The ones most important to me are kale, hosta, fiddle-head fern and good king henry. But could also be tempted to try Seombadi, Staphylea and Caucasian spinach. What makes Staphylea so great btw?
Fiddle-head fern I honestly don’t know how to sexually propagate. It makes spores instead of seed and I have only book knowledge about, have never tried. Hosta I’m only just starting to save seed from and getting more seed sources from (if you find any, I would love to exchange, I’ve not had great success locating hosta seed honestly).
Staphylea - I have a kink for woody plants with edible leaves. This one had edible flowers and unripe fruit too (the ripe fruit is too fiddly to work with imo). The flavor is vegetable stock like. The fermented flowers I love and they produce abundantly. The plant grows really well here. Long-lived woody plant crops are the gold standard for carbon farming, so I seek them.
Good to know. Yeah I have also no experience with spores.
Sounds very interesting, the flavour of Staphylea, would be very curious to taste it.
My neighbours have some hostas where I can see some of the plants have some green seed pods (the other plants may be sterile?). Was planning to take some seeds. But it looks some of the hostas are quite small. The others are bigger but grown in a big pot. So difficult to say if they could get bigger. Will take them with in October if I get any seeds.

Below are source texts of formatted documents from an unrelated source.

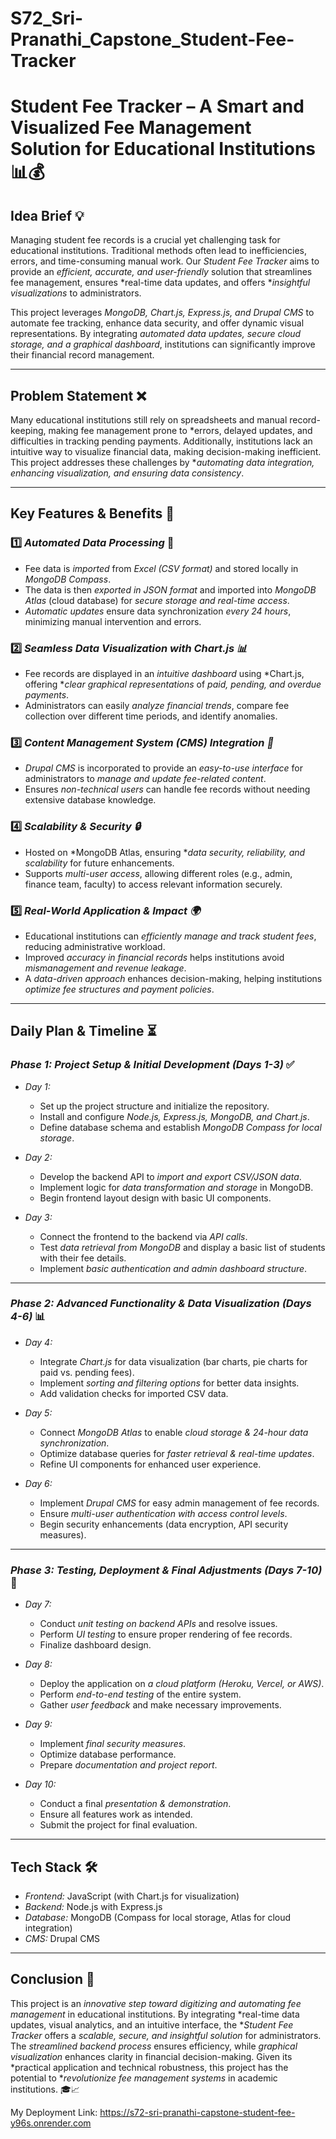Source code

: # S72_Sri-Pranathi_Capstone_Student-Fee-Tracker

# Student Fee Tracker – A Smart and Visualized Fee Management Solution for Educational Institutions 📊💰

## Idea Brief 💡
Managing student fee records is a crucial yet challenging task for educational institutions. Traditional methods often lead to inefficiencies, errors, and time-consuming manual work. Our *Student Fee Tracker* aims to provide an *efficient, accurate, and user-friendly* solution that streamlines fee management, ensures *real-time data updates, and offers **insightful visualizations* to administrators.

This project leverages *MongoDB, Chart.js, Express.js, and Drupal CMS* to automate fee tracking, enhance data security, and offer dynamic visual representations. By integrating *automated data updates, secure cloud storage, and a graphical dashboard*, institutions can significantly improve their financial record management.

---

## Problem Statement ❌
Many educational institutions still rely on spreadsheets and manual record-keeping, making fee management prone to *errors, delayed updates, and difficulties in tracking pending payments. Additionally, institutions lack an intuitive way to visualize financial data, making decision-making inefficient. This project addresses these challenges by **automating data integration, enhancing visualization, and ensuring data consistency*.

---

## Key Features & Benefits 🚀
### 1️⃣ *Automated Data Processing* 🔄
   - Fee data is *imported* from *Excel (CSV format)* and stored locally in *MongoDB Compass*.
   - The data is then *exported in JSON format* and imported into *MongoDB Atlas* (cloud database) for *secure storage and real-time access*.
   - *Automatic updates* ensure data synchronization *every 24 hours*, minimizing manual intervention and errors.

### 2️⃣ *Seamless Data Visualization with Chart.js 📊*
   - Fee records are displayed in an *intuitive dashboard* using *Chart.js, offering **clear graphical representations* of *paid, pending, and overdue payments*.
   - Administrators can easily *analyze financial trends*, compare fee collection over different time periods, and identify anomalies.

### 3️⃣ *Content Management System (CMS) Integration 📝*
   - *Drupal CMS* is incorporated to provide an *easy-to-use interface* for administrators to *manage and update fee-related content*.
   - Ensures *non-technical users* can handle fee records without needing extensive database knowledge.

### 4️⃣ *Scalability & Security 🔒*
   - Hosted on *MongoDB Atlas, ensuring **data security, reliability, and scalability* for future enhancements.
   - Supports *multi-user access*, allowing different roles (e.g., admin, finance team, faculty) to access relevant information securely.

### 5️⃣ *Real-World Application & Impact 🌍*
   - Educational institutions can *efficiently manage and track student fees*, reducing administrative workload.
   - Improved *accuracy in financial records* helps institutions avoid *mismanagement and revenue leakage*.
   - A *data-driven approach* enhances decision-making, helping institutions *optimize fee structures and payment policies*.

---

## Daily Plan & Timeline ⏳
### *Phase 1: Project Setup & Initial Development (Days 1-3)* ✅
- *Day 1:* 
  - Set up the project structure and initialize the repository.
  - Install and configure *Node.js, Express.js, MongoDB, and Chart.js*.
  - Define database schema and establish *MongoDB Compass for local storage*.

- *Day 2:*
  - Develop the backend API to *import and export CSV/JSON data*.
  - Implement logic for *data transformation and storage* in MongoDB.
  - Begin frontend layout design with basic UI components.

- *Day 3:*
  - Connect the frontend to the backend via *API calls*.
  - Test *data retrieval from MongoDB* and display a basic list of students with their fee details.
  - Implement *basic authentication and admin dashboard structure*.

---

### *Phase 2: Advanced Functionality & Data Visualization (Days 4-6)* 📊
- *Day 4:*
  - Integrate *Chart.js* for data visualization (bar charts, pie charts for paid vs. pending fees).
  - Implement *sorting and filtering options* for better data insights.
  - Add validation checks for imported CSV data.

- *Day 5:*
  - Connect *MongoDB Atlas* to enable *cloud storage & 24-hour data synchronization*.
  - Optimize database queries for *faster retrieval & real-time updates*.
  - Refine UI components for enhanced user experience.

- *Day 6:*
  - Implement *Drupal CMS* for easy admin management of fee records.
  - Ensure *multi-user authentication with access control levels*.
  - Begin security enhancements (data encryption, API security measures).

---

### *Phase 3: Testing, Deployment & Final Adjustments (Days 7-10)* 🚀
- *Day 7:*
  - Conduct *unit testing on backend APIs* and resolve issues.
  - Perform *UI testing* to ensure proper rendering of fee records.
  - Finalize dashboard design.

- *Day 8:*
  - Deploy the application on *a cloud platform (Heroku, Vercel, or AWS)*.
  - Perform *end-to-end testing* of the entire system.
  - Gather *user feedback* and make necessary improvements.

- *Day 9:*
  - Implement *final security measures*.
  - Optimize database performance.
  - Prepare *documentation and project report*.

- *Day 10:*
  - Conduct a final *presentation & demonstration*.
  - Ensure all features work as intended.
  - Submit the project for final evaluation.

---

## Tech Stack 🛠
- *Frontend:* JavaScript (with Chart.js for visualization)
- *Backend:* Node.js with Express.js
- *Database:* MongoDB (Compass for local storage, Atlas for cloud integration)
- *CMS:* Drupal CMS

---

## Conclusion 🎯
This project is an *innovative step toward digitizing and automating fee management* in educational institutions. By integrating *real-time data updates, visual analytics, and an intuitive interface, the **Student Fee Tracker* offers a *scalable, secure, and insightful solution* for administrators. The *streamlined backend process* ensures efficiency, while *graphical visualization* enhances clarity in financial decision-making. Given its *practical application and technical robustness, this project has the potential to **revolutionize fee management systems* in academic institutions. 🎓📈


My Deployment Link: https://s72-sri-pranathi-capstone-student-fee-y96s.onrender.com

I have a preference for large-leaved hosta because I prefer to cook large shoots. I know that my chef colleagues prefer to fat asparagus so I assume they will adopt hosta more easily if they are large. But honestly, I’m interested in any kind of seed
Aaahh you are not talking of the total size of the bush but just the size of the individual leaves? I find that does sound very interesting. The largest hosta overall I have seen is in a garden maybe 30km from where I live. I know the People there, but not sure I will get there anytime within the next few weeks.
I’m finding that one of the HUGE advantages of perennial vegetables is that they tend to be polycarpic, rather than monocarpic. (Two wonderful words I just learned!)
Annual or biennial vegetables tend to be monocarpic – they can only flower and produce seeds once, and then they die. Perennial vegetables tend to be polycarpic – they can flower and produce seeds many times in their lifetime.
This is particularly important with root crops (for obvious reasons), but I also really, really like polycarpic vegetables of other types, too. I want all my brassicas to be perennial, for instance. The older they are, the deeper their roots can grow, and thus the more drought tolerant they’re likely to be. They’re also likely to produce more fruits / flowers / seeds / leaves / whatever I want to eat every year.
So yeah, that’s the biggest advantage of perennial vegetables for me. I want to harvest the seeds to share (or plant myself!) every year, while also getting a nice harvest to eat. Bonus points if that harvest of food from the plant gets larger every year.
Yeah the variations fascinate me too. Some perennials are monocarpic but survive for a long time, if the flowers don’t set seed. I know of examples of single plants that have survived for 30 years because the gardener always ate the flower buds and the species was supposed to be “polycarpic biennial”, ie. it flowers two times and then dies (Bunias orientalis).
Another way to understand how perennial a perennial can be is to look at CSR triangle theory: Where competitive (C) and stress-tolerant (S) plants are often long-lived through different strategies (competitive typically by cloning themselves and stress-tolerant by being slow to grow). The third category, pioneer and disturbance-adapted plants, often are short-lived, even if perennial. But those plants tend to produce a lot of seed - which is why disturbance (clearing the ground for that seed) fits them well.
The problem with CSR is that most plants don’t fit easily into just one category, but uses several of those strategies.
You can also analyze the longevity of a perennial through these four similar indicators:
- Inherent longevity. Genetically disposed and difficult to change.
- Vegetative propagation ability (self-cloning). If they have runners, root when a stem touches the ground, rhizomes, side shoots etc. they can rejuvenate part of the plant even if another part dies off.
- Persistence. A plant’s ability to stay in place against competition. Some plants are genetically disposed to a long life, but often don’t succeed because of competition. If a runner, rhizome or side shoot don’t find an available space to grow because the competition is too dense, the plant will quickly die out / low persistence. Some plants die of in their middle and spread outwards. Some grasses can stay where they are in the same clump for centuries.
- Self-seeding. How easily a plant sows itself under garden conditions. More dependent on context and has not really been systematized anywhere so all we know is via anecdotes.
Updated this overview with a new project thread on Toona sinensis.
How strong is Seombadi in taste?
(I’ve read it’s somewhere between lovage and celery.)
That’s a fairly good description. I would say there’s some parsley in there too. Most important for flavor is that the plant is best in winter and that’s when it should be used. Over summer the flavor gets harsher and too bitter for most people.